((

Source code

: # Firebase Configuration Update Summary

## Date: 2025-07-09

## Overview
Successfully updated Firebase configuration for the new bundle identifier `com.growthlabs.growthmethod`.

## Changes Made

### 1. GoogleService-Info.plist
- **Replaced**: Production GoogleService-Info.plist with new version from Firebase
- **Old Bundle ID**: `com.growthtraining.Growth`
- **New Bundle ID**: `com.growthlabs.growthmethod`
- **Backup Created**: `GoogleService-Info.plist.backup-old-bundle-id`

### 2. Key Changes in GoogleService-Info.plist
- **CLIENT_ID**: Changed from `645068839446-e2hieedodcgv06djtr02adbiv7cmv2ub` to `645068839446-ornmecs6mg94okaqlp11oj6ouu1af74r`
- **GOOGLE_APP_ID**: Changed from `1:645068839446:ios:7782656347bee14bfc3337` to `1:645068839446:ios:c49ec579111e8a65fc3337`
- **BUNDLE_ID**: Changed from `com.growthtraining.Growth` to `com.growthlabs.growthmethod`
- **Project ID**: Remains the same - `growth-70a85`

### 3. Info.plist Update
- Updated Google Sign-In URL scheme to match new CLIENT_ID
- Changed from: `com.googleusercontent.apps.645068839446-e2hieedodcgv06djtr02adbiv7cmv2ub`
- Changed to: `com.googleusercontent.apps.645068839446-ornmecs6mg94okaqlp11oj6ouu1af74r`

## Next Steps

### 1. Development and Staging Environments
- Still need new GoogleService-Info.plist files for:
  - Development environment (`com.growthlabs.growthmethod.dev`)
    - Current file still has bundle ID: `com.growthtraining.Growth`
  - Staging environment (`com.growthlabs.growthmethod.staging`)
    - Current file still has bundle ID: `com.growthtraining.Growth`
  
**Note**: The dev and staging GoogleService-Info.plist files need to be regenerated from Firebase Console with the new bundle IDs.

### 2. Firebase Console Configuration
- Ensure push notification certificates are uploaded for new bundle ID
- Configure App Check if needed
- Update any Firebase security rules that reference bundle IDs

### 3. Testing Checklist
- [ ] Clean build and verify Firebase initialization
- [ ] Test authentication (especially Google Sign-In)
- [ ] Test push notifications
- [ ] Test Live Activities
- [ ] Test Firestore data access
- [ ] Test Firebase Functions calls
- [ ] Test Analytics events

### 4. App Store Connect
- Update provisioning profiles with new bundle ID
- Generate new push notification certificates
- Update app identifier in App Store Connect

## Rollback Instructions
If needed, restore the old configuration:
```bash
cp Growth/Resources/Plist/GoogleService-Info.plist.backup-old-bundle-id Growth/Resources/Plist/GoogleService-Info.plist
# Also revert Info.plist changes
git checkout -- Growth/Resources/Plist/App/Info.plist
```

))

#### [Your instructions]
Return, word for word, the line containing "If needed, restore" and all lines after it through the last line of the records, and nothing else.

#### [Output]
If needed, restore the old configuration:
```bash
cp Growth/Resources/Plist/GoogleService-Info.plist.backup-old-bundle-id Growth/Resources/Plist/GoogleService-Info.plist
# Also revert Info.plist changes
git checkout -- Growth/Resources/Plist/App/Info.plist
```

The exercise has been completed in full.